Document images with source code:

----

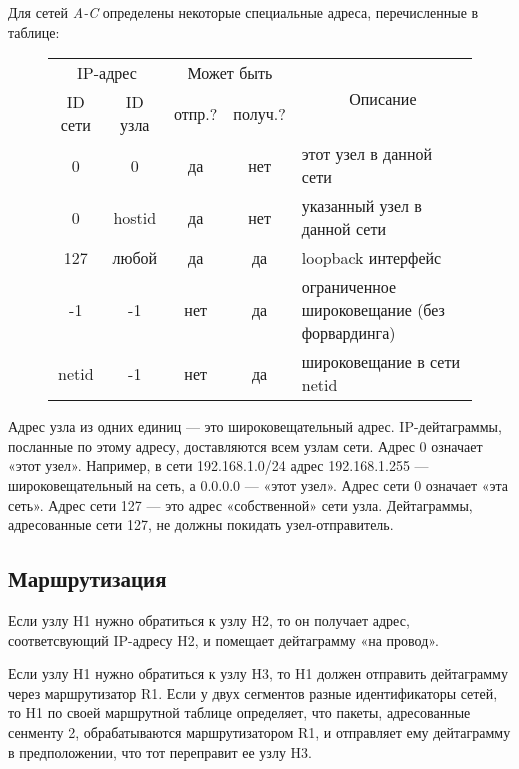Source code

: Для сетей \emph{A-C} определены некоторые специальные адреса, перечисленные в таблице:\
\begin{figure}[h!]
  \centering
  \begin{tabular}{c|c|c|c|p{5cm}}
    \toprule
    \multicolumn{2}{c|}{IP-адрес} & \multicolumn{2}{|c|}{Может быть} & \multicolumn{1}{|c}{\multirow{2}{*}{Описание}} \\
    ID сети & ID узла & отпр.? & получ.? & \\
    \midrule
    0     & 0      & да  & нет & этот узел в данной сети \\
    \midrule
    0     & hostid & да  & нет & указанный узел в данной сети \\
    \midrule
    127   & любой  & да  & да  & loopback интерфейс \\
    \midrule
    -1    & -1     & нет & да  & ограниченное широковещание (без форвардинга) \\
    \midrule
    netid & -1     & нет & да  & широковещание в сети netid \\
    \bottomrule
  \end{tabular}
\end{figure}

Адрес узла из одних единиц — это широковещательный адрес. IP-дейтаграммы, посланные по этому адресу, доставляются всем узлам сети. Адрес 0 означает «этот узел». Например, в сети 192.168.1.0/24 адрес 192.168.1.255 — широковещательный на сеть, а 0.0.0.0 — «этот узел». Адрес сети 0 означает «эта сеть». Адрес сети 127 — это адрес «собственной» сети узла. Дейтаграммы, адресованные сети 127, не должны покидать узел-отправитель.

\subsection{Маршрутизация}

Если узлу H1 нужно обратиться к узлу H2, то он получает адрес, соответсвующий IP-адресу H2, и помещает дейтаграмму «на провод».

Если узлу H1 нужно обратиться к узлу H3, то H1 должен отправить дейтаграмму через маршрутизатор R1. Если у двух сегментов разные идентификаторы сетей, то H1 по своей маршрутной таблице определяет, что пакеты, адресованные сенменту 2, обрабатываются маршрутизатором R1, и отправляет ему дейтаграмму в предположении, что тот переправит ее узлу H3.

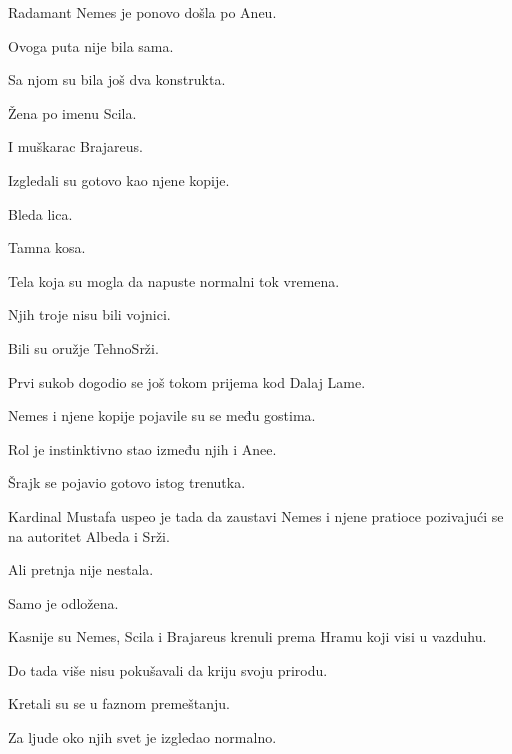 Radamant Nemes je ponovo došla po Aneu.

\bigskip

Ovoga puta nije bila sama.

\bigskip

Sa njom su bila još dva konstrukta.

Žena po imenu Scila.

I muškarac Brajareus.

\bigskip

Izgledali su gotovo kao njene kopije.

\bigskip

Bleda lica.

Tamna kosa.

Tela koja su mogla da napuste normalni tok vremena.

\bigskip

Njih troje nisu bili vojnici.

\bigskip

Bili su oružje TehnoSrži.

\bigskip

Prvi sukob dogodio se još tokom prijema kod Dalaj Lame.

\bigskip

Nemes i njene kopije pojavile su se među gostima.

\bigskip

Rol je instinktivno stao između njih i Anee.

\bigskip

Šrajk se pojavio gotovo istog trenutka.

\bigskip

Kardinal Mustafa uspeo je tada da zaustavi Nemes i njene pratioce pozivajući se na autoritet Albeda i Srži.

\bigskip

Ali pretnja nije nestala.

\bigskip

Samo je odložena.

\bigskip

Kasnije su Nemes, Scila i Brajareus krenuli prema Hramu koji visi u vazduhu.

\bigskip

Do tada više nisu pokušavali da kriju svoju prirodu.

\bigskip

Kretali su se u faznom premeštanju.

\bigskip

Za ljude oko njih svet je izgledao normalno.

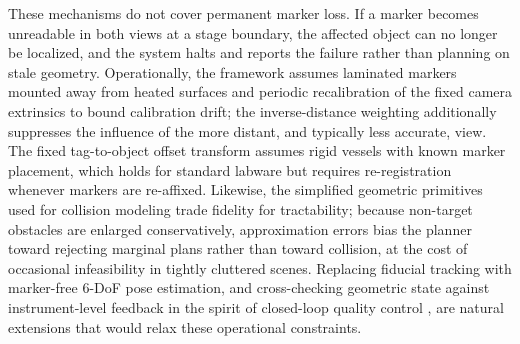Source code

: \documentclass{ieeeaccess}
\begin{document}
These mechanisms do not cover permanent marker loss. If a marker becomes unreadable in both views at a stage boundary, the affected object can no longer be localized, and the system halts and reports the failure rather than planning on stale geometry. Operationally, the framework assumes laminated markers mounted away from heated surfaces and periodic recalibration of the fixed camera extrinsics to bound calibration drift; the inverse-distance weighting additionally suppresses the influence of the more distant, and typically less accurate, view. The fixed tag-to-object offset transform assumes rigid vessels with known marker placement, which holds for standard labware but requires re-registration whenever markers are re-affixed. Likewise, the simplified geometric primitives used for collision modeling trade fidelity for tractability; because non-target obstacles are enlarged conservatively, approximation errors bias the planner toward rejecting marginal plans rather than toward collision, at the cost of occasional infeasibility in tightly cluttered scenes. Replacing fiducial tracking with marker-free 6-DoF pose estimation, and cross-checking geometric state against instrument-level feedback in the spirit of closed-loop quality control \cite{khan2025real}, are natural extensions that would relax these operational constraints.
\end{document}
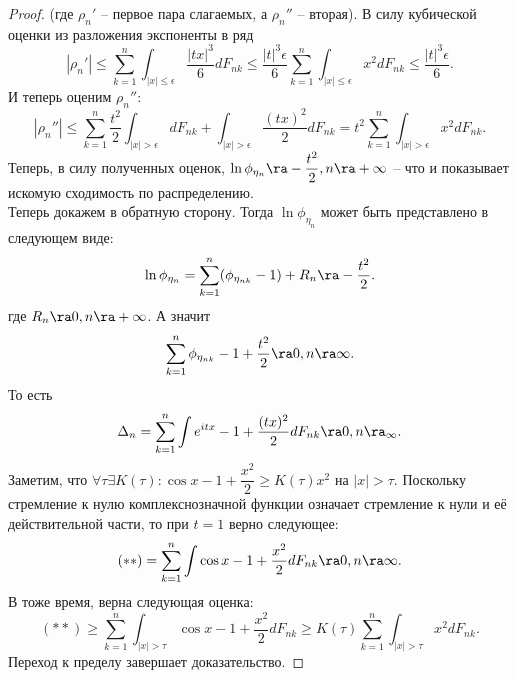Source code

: \begin{proof}
    (где $\rho_n'$ -- первое пара слагаемых, а $\rho_n''$ -- вторая).
    В силу кубической оценки из разложения экспоненты в ряд
    \[
        |\rho_n'| \leq \sum\limits_{k = 1}^{n}\int_{|x| \leq \epsilon} \dfrac{|tx|^3}{6}dF_{nk} \leq \dfrac{|t|^3\epsilon}{6}\sum\limits_{k = 1}^{n} \int_{|x| \leq \epsilon} x^2 dF_{nk} \leq \dfrac{|t|^3 \epsilon}{6}.
    \]
    И теперь оценим $\rho_n''$:
    \[
        |\rho_n''| \leq \sum\limits_{k = 1}^{n} \dfrac{t^2}{2} \int_{|x| > \epsilon} dF_{nk} + \int_{|x| > \epsilon} \dfrac{(tx)^2}{2}dF_{nk} = t^2 \sum\limits_{k = 1}^{n}\int_{|x| > \epsilon} x^2 dF_{nk}.
    \]
    Теперь, в силу полученных оценок, $\ln \phi_{\eta_n} \ra -\dfrac{t^2}{2}, n \ra +\infty$ -- что и показывает искомую сходимость по распределению. \\
    Теперь докажем в обратную сторону.
    Тогда $\ln \phi_{\eta_n}$ может быть представлено в следующем виде:
    \[
        \ln \phi_{\eta_n} = \sum\limits_{k = 1}^{n} (\phi_{\eta_{nk}} - 1) + R_n \ra -\dfrac{t^2}{2}.
    \]
    где $R_n \ra 0, n \ra +\infty$.
    А значит
    \[
        \sum\limits_{k = 1}^{n} \phi_{\eta_{nk}} - 1 + \dfrac{t^2}{2} \ra 0, n \ra \infty.
    \]
    То есть
    \[
        \Delta_n = \sum\limits_{k = 1}^{n} \int e^{itx} - 1 + \dfrac{(tx)^2}{2} dF_{nk} \ra 0, n \ra _{\infty}.
    \]
    Заметим, что $\forall \tau \exists K(\tau): \cos x - 1 + \dfrac{x^2}{2} \geq K(\tau)x^2$ на $|x| > \tau$.
    Поскольку стремление к нулю комплекснозначной функции означает стремление к нули и её действительной части, то при $t = 1$ верно следующее:
    \[
        (**) =\sum\limits_{k = 1}^{n} \int \cos x - 1 + \dfrac{x^2}{2} dF_{nk} \ra 0, n \ra \infty.
    \]
    В тоже время, верна следующая оценка:
    \[
        (**) \geq \sum\limits_{k = 1}^{n} \int_{|x| > \tau} \cos x - 1 + \dfrac{x^2}{2} dF_{nk} \geq K(\tau) \sum\limits_{k = 1}^{n} \int_{|x| > \tau} x^2 dF_{nk}.
    \]
    Переход к пределу завершает доказательство.
\end{proof}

----

# EXERCISE OBJECTIVE
The output must be every line of the records, printed exactly, with the pictures omitted.

# EXERCISE SOLUTION
Source code

: Для сетей \emph{A-C} определены некоторые специальные адреса, перечисленные в таблице:\
\begin{figure}[h!]
  \centering
  \begin{tabular}{c|c|c|c|p{5cm}}
    \toprule
    \multicolumn{2}{c|}{IP-адрес} & \multicolumn{2}{|c|}{Может быть} & \multicolumn{1}{|c}{\multirow{2}{*}{Описание}} \\
    ID сети & ID узла & отпр.? & получ.? & \\
    \midrule
    0     & 0      & да  & нет & этот узел в данной сети \\
    \midrule
    0     & hostid & да  & нет & указанный узел в данной сети \\
    \midrule
    127   & любой  & да  & да  & loopback интерфейс \\
    \midrule
    -1    & -1     & нет & да  & ограниченное широковещание (без форвардинга) \\
    \midrule
    netid & -1     & нет & да  & широковещание в сети netid \\
    \bottomrule
  \end{tabular}
\end{figure}

Адрес узла из одних единиц — это широковещательный адрес. IP-дейтаграммы, посланные по этому адресу, доставляются всем узлам сети. Адрес 0 означает «этот узел». Например, в сети 192.168.1.0/24 адрес 192.168.1.255 — широковещательный на сеть, а 0.0.0.0 — «этот узел». Адрес сети 0 означает «эта сеть». Адрес сети 127 — это адрес «собственной» сети узла. Дейтаграммы, адресованные сети 127, не должны покидать узел-отправитель.

\subsection{Маршрутизация}

Если узлу H1 нужно обратиться к узлу H2, то он получает адрес, соответсвующий IP-адресу H2, и помещает дейтаграмму «на провод».

Если узлу H1 нужно обратиться к узлу H3, то H1 должен отправить дейтаграмму через маршрутизатор R1. Если у двух сегментов разные идентификаторы сетей, то H1 по своей маршрутной таблице определяет, что пакеты, адресованные сенменту 2, обрабатываются маршрутизатором R1, и отправляет ему дейтаграмму в предположении, что тот переправит ее узлу H3.

 Radamant Nemes je ponovo došla po Aneu.

\bigskip

Ovoga puta nije bila sama.

\bigskip

Sa njom su bila još dva konstrukta.

Žena po imenu Scila.

I muškarac Brajareus.

\bigskip

Izgledali su gotovo kao njene kopije.

\bigskip

Bleda lica.

Tamna kosa.

Tela koja su mogla da napuste normalni tok vremena.

\bigskip

Njih troje nisu bili vojnici.

\bigskip

Bili su oružje TehnoSrži.

\bigskip

Prvi sukob dogodio se još tokom prijema kod Dalaj Lame.

\bigskip

Nemes i njene kopije pojavile su se među gostima.

\bigskip

Rol je instinktivno stao između njih i Anee.

\bigskip

Šrajk se pojavio gotovo istog trenutka.

\bigskip

Kardinal Mustafa uspeo je tada da zaustavi Nemes i njene pratioce pozivajući se na autoritet Albeda i Srži.

\bigskip

Ali pretnja nije nestala.

\bigskip

Samo je odložena.

\bigskip

Kasnije su Nemes, Scila i Brajareus krenuli prema Hramu koji visi u vazduhu.

\bigskip

Do tada više nisu pokušavali da kriju svoju prirodu.

\bigskip

Kretali su se u faznom premeštanju.

\bigskip

Za ljude oko njih svet je izgledao normalno.

Source code

: \documentclass{ieeeaccess}
\begin{document}
These mechanisms do not cover permanent marker loss. If a marker becomes unreadable in both views at a stage boundary, the affected object can no longer be localized, and the system halts and reports the failure rather than planning on stale geometry. Operationally, the framework assumes laminated markers mounted away from heated surfaces and periodic recalibration of the fixed camera extrinsics to bound calibration drift; the inverse-distance weighting additionally suppresses the influence of the more distant, and typically less accurate, view. The fixed tag-to-object offset transform assumes rigid vessels with known marker placement, which holds for standard labware but requires re-registration whenever markers are re-affixed. Likewise, the simplified geometric primitives used for collision modeling trade fidelity for tractability; because non-target obstacles are enlarged conservatively, approximation errors bias the planner toward rejecting marginal plans rather than toward collision, at the cost of occasional infeasibility in tightly cluttered scenes. Replacing fiducial tracking with marker-free 6-DoF pose estimation, and cross-checking geometric state against instrument-level feedback in the spirit of closed-loop quality control \cite{khan2025real}, are natural extensions that would relax these operational constraints.
\end{document}
Source code

: \begin{proof}
    (где $\rho_n'$ -- первое пара слагаемых, а $\rho_n''$ -- вторая).
    В силу кубической оценки из разложения экспоненты в ряд
    \[
        |\rho_n'| \leq \sum\limits_{k = 1}^{n}\int_{|x| \leq \epsilon} \dfrac{|tx|^3}{6}dF_{nk} \leq \dfrac{|t|^3\epsilon}{6}\sum\limits_{k = 1}^{n} \int_{|x| \leq \epsilon} x^2 dF_{nk} \leq \dfrac{|t|^3 \epsilon}{6}.
    \]
    И теперь оценим $\rho_n''$:
    \[
        |\rho_n''| \leq \sum\limits_{k = 1}^{n} \dfrac{t^2}{2} \int_{|x| > \epsilon} dF_{nk} + \int_{|x| > \epsilon} \dfrac{(tx)^2}{2}dF_{nk} = t^2 \sum\limits_{k = 1}^{n}\int_{|x| > \epsilon} x^2 dF_{nk}.
    \]
    Теперь, в силу полученных оценок, $\ln \phi_{\eta_n} \ra -\dfrac{t^2}{2}, n \ra +\infty$ -- что и показывает искомую сходимость по распределению. \\
    Теперь докажем в обратную сторону.
    Тогда $\ln \phi_{\eta_n}$ может быть представлено в следующем виде:
    \[
        \ln \phi_{\eta_n} = \sum\limits_{k = 1}^{n} (\phi_{\eta_{nk}} - 1) + R_n \ra -\dfrac{t^2}{2}.
    \]
    где $R_n \ra 0, n \ra +\infty$.
    А значит
    \[
        \sum\limits_{k = 1}^{n} \phi_{\eta_{nk}} - 1 + \dfrac{t^2}{2} \ra 0, n \ra \infty.
    \]
    То есть
    \[
        \Delta_n = \sum\limits_{k = 1}^{n} \int e^{itx} - 1 + \dfrac{(tx)^2}{2} dF_{nk} \ra 0, n \ra _{\infty}.
    \]
    Заметим, что $\forall \tau \exists K(\tau): \cos x - 1 + \dfrac{x^2}{2} \geq K(\tau)x^2$ на $|x| > \tau$.
    Поскольку стремление к нулю комплекснозначной функции означает стремление к нули и её действительной части, то при $t = 1$ верно следующее:
    \[
        (**) =\sum\limits_{k = 1}^{n} \int \cos x - 1 + \dfrac{x^2}{2} dF_{nk} \ra 0, n \ra \infty.
    \]
    В тоже время, верна следующая оценка:
    \[
        (**) \geq \sum\limits_{k = 1}^{n} \int_{|x| > \tau} \cos x - 1 + \dfrac{x^2}{2} dF_{nk} \geq K(\tau) \sum\limits_{k = 1}^{n} \int_{|x| > \tau} x^2 dF_{nk}.
    \]
    Переход к пределу завершает доказательство.
\end{proof}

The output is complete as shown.